# fluke 1653



## murdock

i need some advice...i have been using a 1653 for a couple weeks now but i have found there seems to be a few issues which i need to sort out...

loop impedance testing...while doing test the instrument would go to >2000 i connected the leads together and pressed zero...to make sure...i then checked the battery which indicated 7.6 volts...i went and purchased new one and put them in...now the unit keeps indicating error 5...i checked that everything was disconnected from the plug socket and retested same thing...so i got a long cable and checked the earth continuity from the meter room to the applicable distribution board...zeroed the instrument and tested 0.00 ohms...tried a loop test again...error 5...i moved to a different part of the building and tested a different DB the test indicated 0.56 ohms but when i retested it went error 5 again and again and again...can someone give me some ideas as to what i could be doing wrong.


----------



## cornishsparks

Had alot of trouble with my fluke tester. found similar problems. some times error 5 occurs when the test leads are not making circuit, the fuse holder in line can work loose in the leads.
Also found tester very slow on loop readings, if you slip off the terminal when testing you also get that reading.
Changed my fluke for a megger 1552 much better tester ans easier and quicker to use.


----------



## murdock

well i take the 1653 cant be all bad if only 2 people are complaining about it and i see most of the UK electricians test pictures show them using a fluke 165x series meter...not one so far with a megger 1553...maybe the answer is to go back to using individual meters for my compliance testing?


----------



## brian john

Just because the pack is using one meter more than the other does not mean they are not cussing with meter issues of their own.
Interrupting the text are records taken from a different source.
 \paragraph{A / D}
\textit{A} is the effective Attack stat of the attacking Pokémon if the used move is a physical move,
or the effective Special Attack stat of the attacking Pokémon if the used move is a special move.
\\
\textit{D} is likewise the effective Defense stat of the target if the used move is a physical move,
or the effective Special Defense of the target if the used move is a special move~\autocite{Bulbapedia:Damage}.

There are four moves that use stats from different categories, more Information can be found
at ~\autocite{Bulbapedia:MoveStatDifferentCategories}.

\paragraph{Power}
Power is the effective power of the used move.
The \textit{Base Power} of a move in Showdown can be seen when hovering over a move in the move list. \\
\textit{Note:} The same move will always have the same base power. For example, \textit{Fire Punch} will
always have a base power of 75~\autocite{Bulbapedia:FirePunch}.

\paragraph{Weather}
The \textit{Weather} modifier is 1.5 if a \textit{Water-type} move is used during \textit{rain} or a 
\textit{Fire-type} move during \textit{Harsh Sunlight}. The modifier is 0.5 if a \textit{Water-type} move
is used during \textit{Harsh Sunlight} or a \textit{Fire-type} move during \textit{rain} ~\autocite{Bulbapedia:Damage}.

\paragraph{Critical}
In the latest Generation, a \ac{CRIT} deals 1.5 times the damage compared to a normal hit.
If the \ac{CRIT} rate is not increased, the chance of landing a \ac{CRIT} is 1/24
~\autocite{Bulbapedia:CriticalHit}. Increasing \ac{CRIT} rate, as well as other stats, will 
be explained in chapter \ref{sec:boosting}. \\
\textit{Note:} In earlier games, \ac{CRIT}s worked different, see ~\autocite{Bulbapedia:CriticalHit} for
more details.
I am not familiar with either meter you are discussing BUT, I have had major issues with FLUKE and MEGGER test equipment.


----------



## Deano

Hello all, And new to the forum. I am a few yrs late in the response but have been using the 1653 for 6 yrs now and still love it. The issue with the "error 5" is excessive noise on the line-grounding(earth) connection. Start at the mains or disconnect and work forward in the circuit till you arrive to the point in the circuit that the error 5 is indicated. hopefully this helps you.


----------



## Grimlock

brian john said:


> Just because the pack is using one meter more than the other does not mean they are not cussing with meter issues of their own.
> 
> I am not familiar with either meter you are discussing BUT, I have had major issues with FLUKE and MEGGER test equipment.


 
What issues have you had, is it because you cant take Dielectric Absorption Ratio and Polarization Index measurements with the Flukes?


----------



## Deano

Actually, I am having no issues. It was in reference to Murdocks question. "







*fluke 1653* 
i need some advice...i have been using a 1653 for a couple weeks now but i have found there seems to be a few issues which i need to sort out...

loop impedance testing...while doing test the instrument would go to >2000 i connected the leads together and pressed zero...to make sure...i then checked the battery which indicated 7.6 volts...i went and purchased new one and put them in...now the unit keeps indicating error 5...i checked that everything was disconnected from the plug socket and retested same thing...so i got a long cable and checked the earth continuity from the meter room to the applicable distribution board...zeroed the instrument and tested 0.00 ohms...tried a loop test again...error 5...i moved to a different part of the building and tested a different DB the test indicated 0.56 ohms but when i retested it went error 5 again and again and again...can someone give me some ideas as to what i could be doing wrong."


----------